◆ **WHAT IS REQUIRED**:
Below are the records; give again exactly the line with "## 부모, 자식, 형제 관계", the line with "- 웹 브라우저에서 표시되는 모든 내용을 body 태그 안에 작성한다.", and each line that lies between them, and nothing besides.

**** RECORDS FOR THIS TASK ****

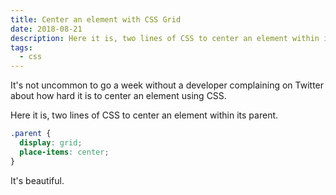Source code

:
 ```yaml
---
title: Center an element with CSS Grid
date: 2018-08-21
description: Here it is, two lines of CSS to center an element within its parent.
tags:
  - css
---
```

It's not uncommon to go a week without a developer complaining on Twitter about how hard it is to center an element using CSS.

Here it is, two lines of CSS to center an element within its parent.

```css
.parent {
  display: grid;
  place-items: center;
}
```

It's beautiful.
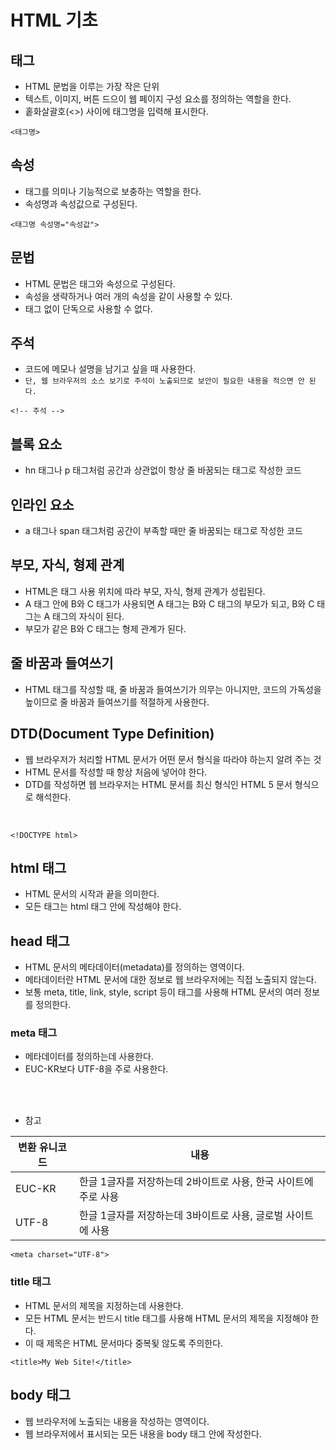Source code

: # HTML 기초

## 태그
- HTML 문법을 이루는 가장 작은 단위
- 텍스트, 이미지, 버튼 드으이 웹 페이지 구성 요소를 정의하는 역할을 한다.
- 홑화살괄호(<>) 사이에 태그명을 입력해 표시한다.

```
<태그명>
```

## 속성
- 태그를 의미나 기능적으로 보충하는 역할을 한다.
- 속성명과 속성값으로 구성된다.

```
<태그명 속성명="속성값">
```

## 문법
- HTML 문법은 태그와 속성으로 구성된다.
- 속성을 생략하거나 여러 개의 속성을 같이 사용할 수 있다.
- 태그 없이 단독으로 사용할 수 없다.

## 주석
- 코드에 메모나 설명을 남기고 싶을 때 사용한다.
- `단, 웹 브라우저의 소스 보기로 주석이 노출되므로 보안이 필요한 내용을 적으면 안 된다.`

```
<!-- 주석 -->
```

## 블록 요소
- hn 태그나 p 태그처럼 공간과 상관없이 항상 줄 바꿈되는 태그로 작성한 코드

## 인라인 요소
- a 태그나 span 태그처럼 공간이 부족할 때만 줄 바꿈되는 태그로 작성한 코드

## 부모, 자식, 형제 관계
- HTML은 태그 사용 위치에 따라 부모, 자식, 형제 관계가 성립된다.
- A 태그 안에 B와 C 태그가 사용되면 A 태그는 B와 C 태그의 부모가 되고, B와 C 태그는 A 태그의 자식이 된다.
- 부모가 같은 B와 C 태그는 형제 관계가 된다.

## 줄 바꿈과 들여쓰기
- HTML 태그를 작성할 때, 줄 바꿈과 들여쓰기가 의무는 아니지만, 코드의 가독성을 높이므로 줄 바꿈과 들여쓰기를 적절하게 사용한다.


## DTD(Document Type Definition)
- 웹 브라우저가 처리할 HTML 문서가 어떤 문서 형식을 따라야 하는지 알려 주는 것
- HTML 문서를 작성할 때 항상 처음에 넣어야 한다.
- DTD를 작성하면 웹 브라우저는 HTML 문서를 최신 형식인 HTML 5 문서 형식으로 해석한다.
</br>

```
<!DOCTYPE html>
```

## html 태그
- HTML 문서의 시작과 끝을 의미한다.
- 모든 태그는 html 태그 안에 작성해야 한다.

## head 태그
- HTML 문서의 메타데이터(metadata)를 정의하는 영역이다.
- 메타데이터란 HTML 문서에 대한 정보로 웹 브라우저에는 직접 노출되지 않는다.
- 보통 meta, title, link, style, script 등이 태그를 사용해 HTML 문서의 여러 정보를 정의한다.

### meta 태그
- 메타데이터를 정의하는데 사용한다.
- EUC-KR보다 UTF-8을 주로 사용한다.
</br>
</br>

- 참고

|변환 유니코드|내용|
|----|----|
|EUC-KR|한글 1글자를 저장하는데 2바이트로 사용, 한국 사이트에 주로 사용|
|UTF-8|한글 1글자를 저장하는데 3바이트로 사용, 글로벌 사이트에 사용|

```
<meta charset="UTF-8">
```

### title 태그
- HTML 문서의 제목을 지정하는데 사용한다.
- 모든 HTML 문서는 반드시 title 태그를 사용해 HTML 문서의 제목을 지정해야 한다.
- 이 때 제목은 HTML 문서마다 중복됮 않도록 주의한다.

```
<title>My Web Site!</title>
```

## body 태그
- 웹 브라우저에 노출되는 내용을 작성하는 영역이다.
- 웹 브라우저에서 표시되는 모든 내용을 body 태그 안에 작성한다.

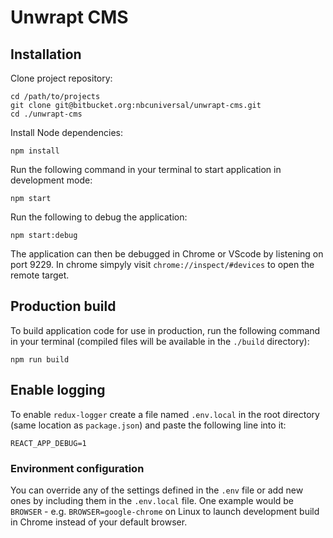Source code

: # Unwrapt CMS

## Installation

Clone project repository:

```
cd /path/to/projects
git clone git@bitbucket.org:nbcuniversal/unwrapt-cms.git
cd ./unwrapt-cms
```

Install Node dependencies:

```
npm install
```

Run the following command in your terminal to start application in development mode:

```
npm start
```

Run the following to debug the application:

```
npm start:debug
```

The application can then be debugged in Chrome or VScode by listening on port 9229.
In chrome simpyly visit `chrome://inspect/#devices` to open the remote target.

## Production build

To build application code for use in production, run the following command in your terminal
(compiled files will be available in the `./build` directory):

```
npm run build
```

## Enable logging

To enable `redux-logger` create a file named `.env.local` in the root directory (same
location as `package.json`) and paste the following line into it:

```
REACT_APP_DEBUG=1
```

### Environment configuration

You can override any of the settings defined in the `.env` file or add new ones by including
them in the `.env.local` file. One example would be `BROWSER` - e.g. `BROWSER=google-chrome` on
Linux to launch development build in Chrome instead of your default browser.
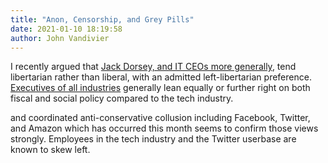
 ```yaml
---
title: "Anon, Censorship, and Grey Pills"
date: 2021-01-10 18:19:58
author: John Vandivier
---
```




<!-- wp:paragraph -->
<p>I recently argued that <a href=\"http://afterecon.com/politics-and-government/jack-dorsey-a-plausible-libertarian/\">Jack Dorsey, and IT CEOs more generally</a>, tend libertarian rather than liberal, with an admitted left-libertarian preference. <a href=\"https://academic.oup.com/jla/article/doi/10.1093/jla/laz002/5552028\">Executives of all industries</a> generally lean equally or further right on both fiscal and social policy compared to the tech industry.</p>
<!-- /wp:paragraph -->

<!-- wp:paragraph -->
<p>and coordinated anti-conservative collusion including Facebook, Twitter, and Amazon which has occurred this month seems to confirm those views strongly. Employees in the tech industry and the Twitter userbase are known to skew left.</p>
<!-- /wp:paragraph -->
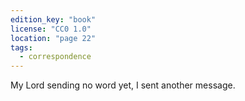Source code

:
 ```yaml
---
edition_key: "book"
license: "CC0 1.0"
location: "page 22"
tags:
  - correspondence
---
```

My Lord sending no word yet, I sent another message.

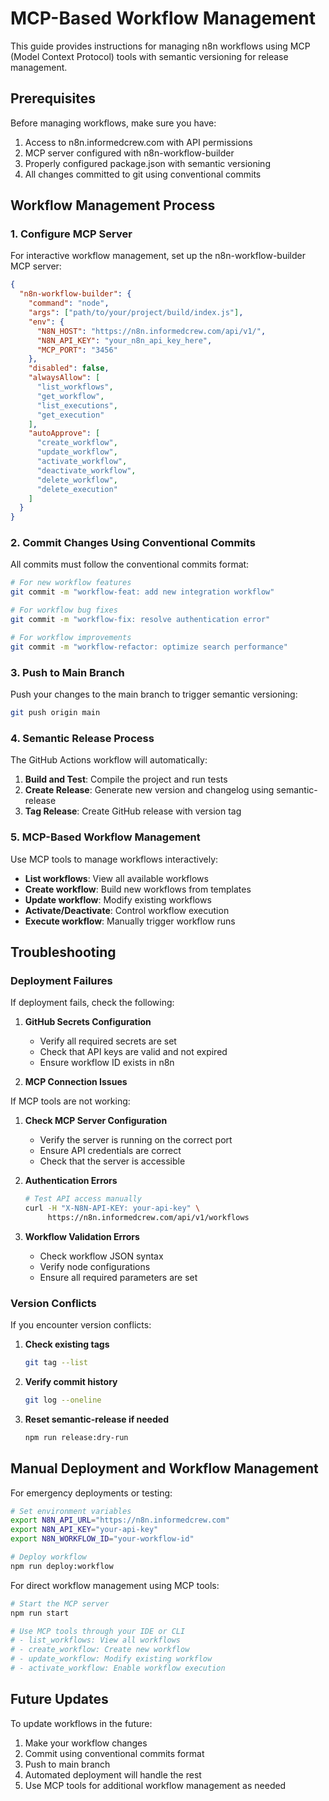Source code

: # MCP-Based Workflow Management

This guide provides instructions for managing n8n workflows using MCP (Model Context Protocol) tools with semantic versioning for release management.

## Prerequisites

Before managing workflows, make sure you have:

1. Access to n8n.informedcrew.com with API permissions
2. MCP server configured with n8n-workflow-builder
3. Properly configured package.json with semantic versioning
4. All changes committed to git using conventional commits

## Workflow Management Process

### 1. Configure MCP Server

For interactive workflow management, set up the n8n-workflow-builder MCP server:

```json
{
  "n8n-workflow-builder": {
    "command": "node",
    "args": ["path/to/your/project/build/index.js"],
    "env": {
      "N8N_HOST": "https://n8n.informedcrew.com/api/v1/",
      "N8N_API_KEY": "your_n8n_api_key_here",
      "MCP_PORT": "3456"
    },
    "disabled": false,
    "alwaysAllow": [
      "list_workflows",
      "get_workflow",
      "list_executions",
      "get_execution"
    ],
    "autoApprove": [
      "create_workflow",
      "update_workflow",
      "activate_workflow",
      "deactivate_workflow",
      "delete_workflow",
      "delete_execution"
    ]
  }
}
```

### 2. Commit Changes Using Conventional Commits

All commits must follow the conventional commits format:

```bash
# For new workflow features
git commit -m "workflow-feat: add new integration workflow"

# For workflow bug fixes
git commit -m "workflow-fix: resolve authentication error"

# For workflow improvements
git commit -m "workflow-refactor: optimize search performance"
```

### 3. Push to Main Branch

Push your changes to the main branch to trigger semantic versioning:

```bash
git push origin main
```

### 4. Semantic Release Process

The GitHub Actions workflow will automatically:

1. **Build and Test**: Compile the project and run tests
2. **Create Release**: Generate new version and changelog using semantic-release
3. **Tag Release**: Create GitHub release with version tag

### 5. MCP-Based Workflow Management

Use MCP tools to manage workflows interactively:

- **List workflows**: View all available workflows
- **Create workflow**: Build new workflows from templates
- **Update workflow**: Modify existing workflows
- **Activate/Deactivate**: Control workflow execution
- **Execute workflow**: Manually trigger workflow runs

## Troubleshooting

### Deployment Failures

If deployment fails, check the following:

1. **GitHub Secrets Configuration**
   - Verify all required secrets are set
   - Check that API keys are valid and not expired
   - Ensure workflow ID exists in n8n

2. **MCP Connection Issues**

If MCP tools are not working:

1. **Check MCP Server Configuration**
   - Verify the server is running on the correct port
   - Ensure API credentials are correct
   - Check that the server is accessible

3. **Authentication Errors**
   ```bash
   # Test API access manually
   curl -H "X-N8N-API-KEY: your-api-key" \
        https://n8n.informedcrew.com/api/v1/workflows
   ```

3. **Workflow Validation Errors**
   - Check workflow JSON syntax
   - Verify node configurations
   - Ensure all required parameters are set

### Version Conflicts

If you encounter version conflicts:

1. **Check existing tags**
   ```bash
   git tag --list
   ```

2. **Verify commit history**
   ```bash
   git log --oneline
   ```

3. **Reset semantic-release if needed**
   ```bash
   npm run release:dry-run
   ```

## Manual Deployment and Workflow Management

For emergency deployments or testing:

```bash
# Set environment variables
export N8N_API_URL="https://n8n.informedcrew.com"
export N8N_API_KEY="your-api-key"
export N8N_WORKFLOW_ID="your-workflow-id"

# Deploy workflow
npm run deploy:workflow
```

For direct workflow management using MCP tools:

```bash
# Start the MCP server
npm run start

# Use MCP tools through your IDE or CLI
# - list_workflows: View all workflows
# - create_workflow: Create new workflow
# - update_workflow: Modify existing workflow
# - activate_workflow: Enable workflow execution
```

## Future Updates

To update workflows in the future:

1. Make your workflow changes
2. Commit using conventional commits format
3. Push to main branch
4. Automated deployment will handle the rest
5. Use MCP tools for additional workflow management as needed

****

◆ **TASK OUTPUT**:
## 부모, 자식, 형제 관계
- HTML은 태그 사용 위치에 따라 부모, 자식, 형제 관계가 성립된다.
- A 태그 안에 B와 C 태그가 사용되면 A 태그는 B와 C 태그의 부모가 되고, B와 C 태그는 A 태그의 자식이 된다.
- 부모가 같은 B와 C 태그는 형제 관계가 된다.

## 줄 바꿈과 들여쓰기
- HTML 태그를 작성할 때, 줄 바꿈과 들여쓰기가 의무는 아니지만, 코드의 가독성을 높이므로 줄 바꿈과 들여쓰기를 적절하게 사용한다.


## DTD(Document Type Definition)
- 웹 브라우저가 처리할 HTML 문서가 어떤 문서 형식을 따라야 하는지 알려 주는 것
- HTML 문서를 작성할 때 항상 처음에 넣어야 한다.
- DTD를 작성하면 웹 브라우저는 HTML 문서를 최신 형식인 HTML 5 문서 형식으로 해석한다.
</br>

```
<!DOCTYPE html>
```

## html 태그
- HTML 문서의 시작과 끝을 의미한다.
- 모든 태그는 html 태그 안에 작성해야 한다.

## head 태그
- HTML 문서의 메타데이터(metadata)를 정의하는 영역이다.
- 메타데이터란 HTML 문서에 대한 정보로 웹 브라우저에는 직접 노출되지 않는다.
- 보통 meta, title, link, style, script 등이 태그를 사용해 HTML 문서의 여러 정보를 정의한다.

### meta 태그
- 메타데이터를 정의하는데 사용한다.
- EUC-KR보다 UTF-8을 주로 사용한다.
</br>
</br>

- 참고

|변환 유니코드|내용|
|----|----|
|EUC-KR|한글 1글자를 저장하는데 2바이트로 사용, 한국 사이트에 주로 사용|
|UTF-8|한글 1글자를 저장하는데 3바이트로 사용, 글로벌 사이트에 사용|

```
<meta charset="UTF-8">
```

### title 태그
- HTML 문서의 제목을 지정하는데 사용한다.
- 모든 HTML 문서는 반드시 title 태그를 사용해 HTML 문서의 제목을 지정해야 한다.
- 이 때 제목은 HTML 문서마다 중복됮 않도록 주의한다.

```
<title>My Web Site!</title>
```

## body 태그
- 웹 브라우저에 노출되는 내용을 작성하는 영역이다.
- 웹 브라우저에서 표시되는 모든 내용을 body 태그 안에 작성한다.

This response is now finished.